■ Assigned task ■
Nothing but an exact copy is wanted here: the line with "1. Create and save" and all the lines that follow it in the entries below.

■ Provided records ■
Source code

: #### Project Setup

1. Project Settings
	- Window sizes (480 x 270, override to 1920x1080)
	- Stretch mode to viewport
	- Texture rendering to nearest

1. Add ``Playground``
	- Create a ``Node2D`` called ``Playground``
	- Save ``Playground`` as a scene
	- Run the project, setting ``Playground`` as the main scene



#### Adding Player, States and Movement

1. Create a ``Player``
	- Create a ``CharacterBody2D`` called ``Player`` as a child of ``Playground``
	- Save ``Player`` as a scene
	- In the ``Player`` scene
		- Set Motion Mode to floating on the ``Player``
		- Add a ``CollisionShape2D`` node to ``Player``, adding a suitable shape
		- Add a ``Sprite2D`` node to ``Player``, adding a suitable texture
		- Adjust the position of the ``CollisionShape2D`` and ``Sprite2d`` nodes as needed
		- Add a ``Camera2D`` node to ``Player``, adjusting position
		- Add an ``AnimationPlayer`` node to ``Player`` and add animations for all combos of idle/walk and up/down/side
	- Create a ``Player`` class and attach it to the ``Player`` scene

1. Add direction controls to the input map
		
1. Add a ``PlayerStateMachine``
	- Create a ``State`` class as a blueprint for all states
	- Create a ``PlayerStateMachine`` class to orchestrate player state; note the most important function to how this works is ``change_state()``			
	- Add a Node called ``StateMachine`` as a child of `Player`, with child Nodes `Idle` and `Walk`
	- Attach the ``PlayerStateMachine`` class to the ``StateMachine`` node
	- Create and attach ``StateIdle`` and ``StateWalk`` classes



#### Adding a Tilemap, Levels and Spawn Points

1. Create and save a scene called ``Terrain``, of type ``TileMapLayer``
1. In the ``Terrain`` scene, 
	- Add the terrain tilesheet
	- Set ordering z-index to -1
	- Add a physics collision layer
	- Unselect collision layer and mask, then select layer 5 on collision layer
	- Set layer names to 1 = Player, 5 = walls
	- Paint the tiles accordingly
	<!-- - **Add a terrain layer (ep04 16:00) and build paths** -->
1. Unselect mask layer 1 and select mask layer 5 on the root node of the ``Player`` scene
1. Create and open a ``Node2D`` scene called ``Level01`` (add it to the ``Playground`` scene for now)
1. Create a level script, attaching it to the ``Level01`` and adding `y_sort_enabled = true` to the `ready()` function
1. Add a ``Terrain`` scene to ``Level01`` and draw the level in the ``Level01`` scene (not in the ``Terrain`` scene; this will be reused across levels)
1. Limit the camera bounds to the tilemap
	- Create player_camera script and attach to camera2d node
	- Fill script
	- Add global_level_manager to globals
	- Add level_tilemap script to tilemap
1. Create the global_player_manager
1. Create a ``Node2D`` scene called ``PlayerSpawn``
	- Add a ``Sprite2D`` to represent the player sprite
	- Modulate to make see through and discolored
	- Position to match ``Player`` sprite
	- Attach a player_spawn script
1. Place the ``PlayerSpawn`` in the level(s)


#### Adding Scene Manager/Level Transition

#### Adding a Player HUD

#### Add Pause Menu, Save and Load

■ Written response ■
1. Create and save a scene called ``Terrain``, of type ``TileMapLayer``
1. In the ``Terrain`` scene, 
	- Add the terrain tilesheet
	- Set ordering z-index to -1
	- Add a physics collision layer
	- Unselect collision layer and mask, then select layer 5 on collision layer
	- Set layer names to 1 = Player, 5 = walls
	- Paint the tiles accordingly
	<!-- - **Add a terrain layer (ep04 16:00) and build paths** -->
1. Unselect mask layer 1 and select mask layer 5 on the root node of the ``Player`` scene
1. Create and open a ``Node2D`` scene called ``Level01`` (add it to the ``Playground`` scene for now)
1. Create a level script, attaching it to the ``Level01`` and adding `y_sort_enabled = true` to the `ready()` function
1. Add a ``Terrain`` scene to ``Level01`` and draw the level in the ``Level01`` scene (not in the ``Terrain`` scene; this will be reused across levels)
1. Limit the camera bounds to the tilemap
	- Create player_camera script and attach to camera2d node
	- Fill script
	- Add global_level_manager to globals
	- Add level_tilemap script to tilemap
1. Create the global_player_manager
1. Create a ``Node2D`` scene called ``PlayerSpawn``
	- Add a ``Sprite2D`` to represent the player sprite
	- Modulate to make see through and discolored
	- Position to match ``Player`` sprite
	- Attach a player_spawn script
1. Place the ``PlayerSpawn`` in the level(s)


#### Adding Scene Manager/Level Transition

#### Adding a Player HUD

#### Add Pause Menu, Save and Load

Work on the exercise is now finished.